Investoren mit langem Anlagehorizont können mit dieser Perspektive also einen höheren Aktienanteil wählen, wie ihn etwa der Dachfonds "Allianz Invest Dynamisch" bietet. Dieser investiert in internationale Aktien- und Rentenfonds der Allianz Gruppe und hat dabei einen Aktienanteil von rund 75 Prozent. In den vergangenen drei Jahren hat er den Anlegern im Durchschnitt einen Wertzuwachs von jährlich mehr als zwölf Prozent gebracht.

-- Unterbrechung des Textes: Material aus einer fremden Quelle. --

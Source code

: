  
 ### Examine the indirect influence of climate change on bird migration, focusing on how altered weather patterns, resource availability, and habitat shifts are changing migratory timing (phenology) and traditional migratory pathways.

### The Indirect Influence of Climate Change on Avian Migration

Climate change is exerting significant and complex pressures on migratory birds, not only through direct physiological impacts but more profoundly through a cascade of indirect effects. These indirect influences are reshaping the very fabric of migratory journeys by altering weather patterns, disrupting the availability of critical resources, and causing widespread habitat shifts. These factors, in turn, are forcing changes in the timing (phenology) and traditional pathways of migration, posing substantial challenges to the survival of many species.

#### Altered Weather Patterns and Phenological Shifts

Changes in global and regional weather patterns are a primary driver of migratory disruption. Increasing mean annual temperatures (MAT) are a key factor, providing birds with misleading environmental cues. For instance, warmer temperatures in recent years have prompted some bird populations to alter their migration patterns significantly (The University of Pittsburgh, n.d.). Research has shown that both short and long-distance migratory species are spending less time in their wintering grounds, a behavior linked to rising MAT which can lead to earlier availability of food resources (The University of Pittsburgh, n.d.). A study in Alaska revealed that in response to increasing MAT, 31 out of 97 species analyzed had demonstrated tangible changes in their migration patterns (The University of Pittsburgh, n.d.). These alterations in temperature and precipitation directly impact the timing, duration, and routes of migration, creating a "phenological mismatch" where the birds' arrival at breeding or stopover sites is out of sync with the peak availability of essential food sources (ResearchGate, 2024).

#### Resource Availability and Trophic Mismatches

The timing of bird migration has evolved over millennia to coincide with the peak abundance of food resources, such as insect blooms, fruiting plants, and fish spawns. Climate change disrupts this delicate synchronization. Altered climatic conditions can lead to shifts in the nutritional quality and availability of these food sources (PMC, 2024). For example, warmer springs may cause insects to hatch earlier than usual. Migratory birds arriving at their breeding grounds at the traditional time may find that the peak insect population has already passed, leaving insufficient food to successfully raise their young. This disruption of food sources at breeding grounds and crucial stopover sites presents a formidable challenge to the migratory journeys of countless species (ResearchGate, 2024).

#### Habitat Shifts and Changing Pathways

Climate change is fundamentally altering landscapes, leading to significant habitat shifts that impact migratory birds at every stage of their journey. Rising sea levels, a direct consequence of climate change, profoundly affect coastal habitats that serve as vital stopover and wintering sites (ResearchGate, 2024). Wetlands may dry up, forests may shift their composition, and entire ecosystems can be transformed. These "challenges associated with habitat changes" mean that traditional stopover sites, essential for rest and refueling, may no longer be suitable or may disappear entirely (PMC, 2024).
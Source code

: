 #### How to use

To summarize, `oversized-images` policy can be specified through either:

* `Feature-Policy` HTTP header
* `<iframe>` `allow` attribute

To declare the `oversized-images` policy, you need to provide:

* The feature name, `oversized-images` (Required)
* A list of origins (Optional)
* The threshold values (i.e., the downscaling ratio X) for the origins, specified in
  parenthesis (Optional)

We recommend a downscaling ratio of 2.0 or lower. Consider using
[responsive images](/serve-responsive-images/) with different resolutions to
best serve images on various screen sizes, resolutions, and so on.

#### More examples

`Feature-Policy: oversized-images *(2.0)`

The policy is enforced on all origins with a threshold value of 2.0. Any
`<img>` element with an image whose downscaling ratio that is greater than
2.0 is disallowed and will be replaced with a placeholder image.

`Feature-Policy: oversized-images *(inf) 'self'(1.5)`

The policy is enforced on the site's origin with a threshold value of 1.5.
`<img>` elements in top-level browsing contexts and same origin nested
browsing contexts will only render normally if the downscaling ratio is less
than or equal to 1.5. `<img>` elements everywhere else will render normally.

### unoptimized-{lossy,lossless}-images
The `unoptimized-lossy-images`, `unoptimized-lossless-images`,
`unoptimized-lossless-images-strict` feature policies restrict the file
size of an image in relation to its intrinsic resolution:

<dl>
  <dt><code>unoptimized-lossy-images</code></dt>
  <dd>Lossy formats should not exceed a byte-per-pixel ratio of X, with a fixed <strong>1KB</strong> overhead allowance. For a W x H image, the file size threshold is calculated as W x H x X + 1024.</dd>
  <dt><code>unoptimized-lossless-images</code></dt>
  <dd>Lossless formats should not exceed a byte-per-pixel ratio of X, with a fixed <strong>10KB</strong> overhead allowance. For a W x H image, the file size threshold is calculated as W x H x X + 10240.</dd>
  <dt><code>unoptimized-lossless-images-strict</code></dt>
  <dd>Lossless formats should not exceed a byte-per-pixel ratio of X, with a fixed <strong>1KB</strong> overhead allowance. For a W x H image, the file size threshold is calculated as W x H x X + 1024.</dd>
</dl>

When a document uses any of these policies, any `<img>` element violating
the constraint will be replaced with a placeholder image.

Die Allianz Invest KAG ist eingebettet in ein internationales Netzwerk von Analysten und Portfolio-Managern und zählt mit einem Fondsvolumen von über zehn Milliarden Euro zu den vier größten Kapitalanlagegesellschaften in Österreich. Von den 15 von ihr aktiv dem Retail-Publikum angebotenen Fonds sind per Ende November nach dem im Markt anerkannten Standard & Poor’s Star Ranking nicht weniger als acht in der Top-Liga mit vier bzw. sogar fünf Sternen. Bewertet wird dabei die durchschnittliche relative Wertentwicklung und Volatilität, jeweils monatsweise über die letzten 3 Jahre berechnet. Weltweit ist die internationale Allianz Group einer der führenden Finanzdienstleister mit Assets under Management von fast 1,3 Billionen Euro.